Directions. Among the records that follow, how many lines contain the word "otherwise"? Give the number and no other words.

Exercise inputs.
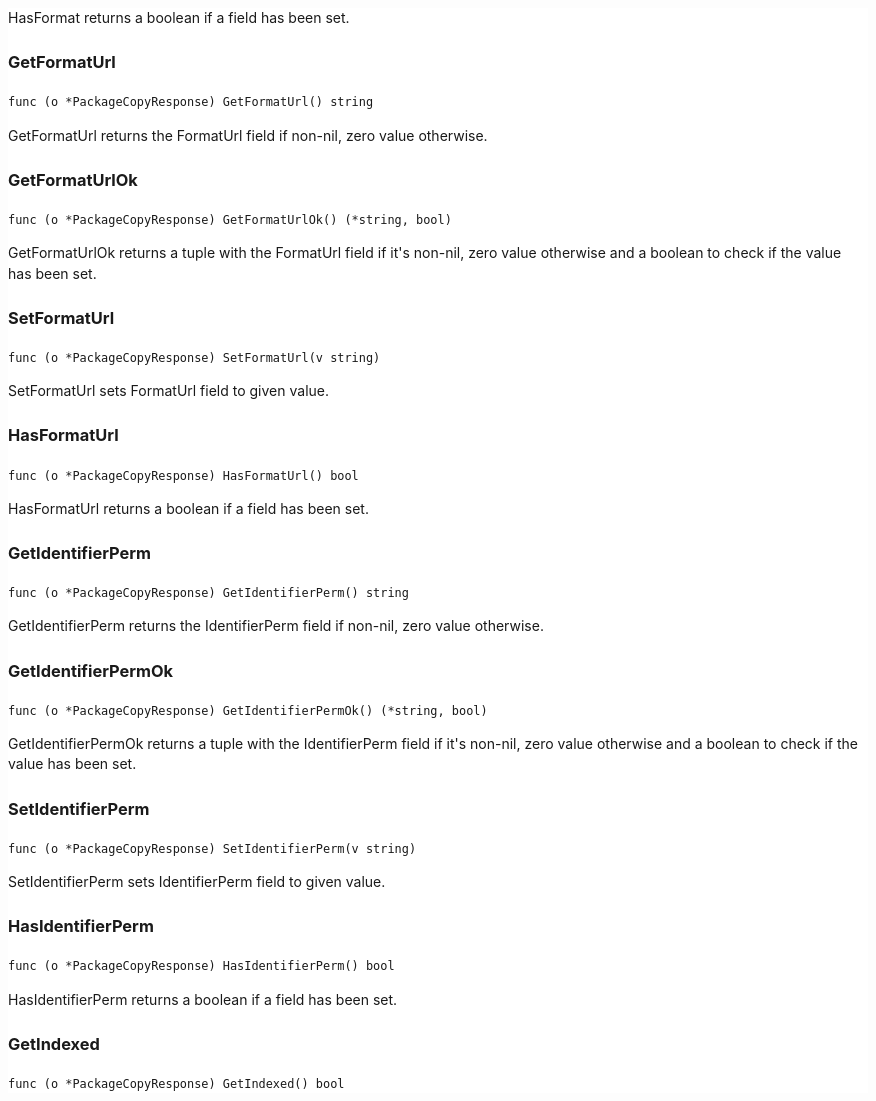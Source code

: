 HasFormat returns a boolean if a field has been set.

### GetFormatUrl

`func (o *PackageCopyResponse) GetFormatUrl() string`

GetFormatUrl returns the FormatUrl field if non-nil, zero value otherwise.

### GetFormatUrlOk

`func (o *PackageCopyResponse) GetFormatUrlOk() (*string, bool)`

GetFormatUrlOk returns a tuple with the FormatUrl field if it's non-nil, zero value otherwise
and a boolean to check if the value has been set.

### SetFormatUrl

`func (o *PackageCopyResponse) SetFormatUrl(v string)`

SetFormatUrl sets FormatUrl field to given value.

### HasFormatUrl

`func (o *PackageCopyResponse) HasFormatUrl() bool`

HasFormatUrl returns a boolean if a field has been set.

### GetIdentifierPerm

`func (o *PackageCopyResponse) GetIdentifierPerm() string`

GetIdentifierPerm returns the IdentifierPerm field if non-nil, zero value otherwise.

### GetIdentifierPermOk

`func (o *PackageCopyResponse) GetIdentifierPermOk() (*string, bool)`

GetIdentifierPermOk returns a tuple with the IdentifierPerm field if it's non-nil, zero value otherwise
and a boolean to check if the value has been set.

### SetIdentifierPerm

`func (o *PackageCopyResponse) SetIdentifierPerm(v string)`

SetIdentifierPerm sets IdentifierPerm field to given value.

### HasIdentifierPerm

`func (o *PackageCopyResponse) HasIdentifierPerm() bool`

HasIdentifierPerm returns a boolean if a field has been set.

### GetIndexed

`func (o *PackageCopyResponse) GetIndexed() bool`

Result of this task. 4